Inducible high-level expression vector for mammalian cells, pEF-LAC carrying human elongation factor 1alpha promoter and lac operator.

We have constructed an inducible high-level expression vector, pEF-LAC. pEF-LAC has a modified human polypeptide chain elongation factor 1alpha (EF-1alpha) promoter containing three lactose operator sequences. Using the cat reporter gene, we characterized the transcriptional activity of pEF-LAC. In the transient transfection of NIH3T3 and BaF3 cells, the transcriptional activity of pEF-LAC was higher than that of the original human elongation factor 1alpha promoter, simian virus 40 (SV40) promoter, and Rous sarcoma virus (RSV) long terminal repeat (LTR).
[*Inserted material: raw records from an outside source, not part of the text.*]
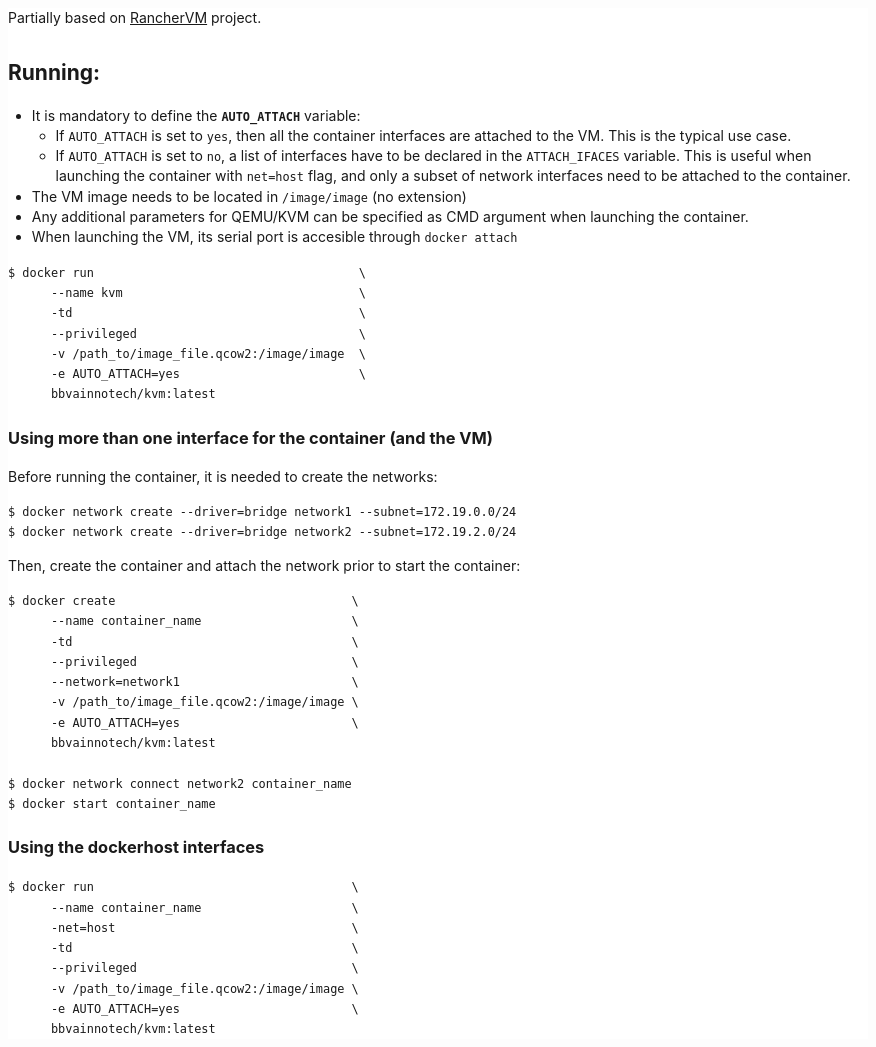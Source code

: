 Partially based on [RancherVM](https://github.com/rancher/vm) project.

## Running:

* It is mandatory to define the **`AUTO_ATTACH`** variable:
  * If `AUTO_ATTACH` is set to `yes`, then all the container interfaces are attached to the VM. This is the typical use case.
  * If `AUTO_ATTACH` is set to `no`, a list of interfaces have to be declared in the `ATTACH_IFACES` variable. This is useful when launching the container with `net=host` flag, and only a subset of network interfaces need to be attached to the container.
* The VM image needs to be located in `/image/image` (no extension)
* Any additional parameters for QEMU/KVM can be specified as CMD argument when launching the container.
* When launching the VM, its serial port is accesible through `docker attach`


```
$ docker run                                     \
      --name kvm                                 \
      -td                                        \
      --privileged                               \
      -v /path_to/image_file.qcow2:/image/image  \
      -e AUTO_ATTACH=yes                         \
      bbvainnotech/kvm:latest
```

### Using more than one interface for the container (and the VM)

Before running the container, it is needed to create the networks:
```
$ docker network create --driver=bridge network1 --subnet=172.19.0.0/24
$ docker network create --driver=bridge network2 --subnet=172.19.2.0/24
```

Then, create the container and attach the network prior to start the container:
```
$ docker create                                 \
      --name container_name                     \
      -td                                       \
      --privileged                              \
      --network=network1                        \
      -v /path_to/image_file.qcow2:/image/image \
      -e AUTO_ATTACH=yes                        \
      bbvainnotech/kvm:latest

$ docker network connect network2 container_name
$ docker start container_name
```

### Using the dockerhost interfaces

```
$ docker run                                    \
      --name container_name                     \
      -net=host                                 \
      -td                                       \
      --privileged                              \
      -v /path_to/image_file.qcow2:/image/image \
      -e AUTO_ATTACH=yes                        \
      bbvainnotech/kvm:latest
```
Cotransfection of the lactose repressor expression plasmid effectively suppressed the promoter activity of pEF-LAC, and the activity was fully recovered by addition of isopropyl beta-D-thiogalactopyranoside (IPTG). Even in the stable transfection of Rat-1 cells, the promoter activity of the integrated pEF-LAC was much higher than that of the RSV-LTR and regulated in an IPTG-dependent manner. These results suggest that pEF-LAC is a useful vector for the inducible high-level expression of the cloned gene in a variety of mammalian cells.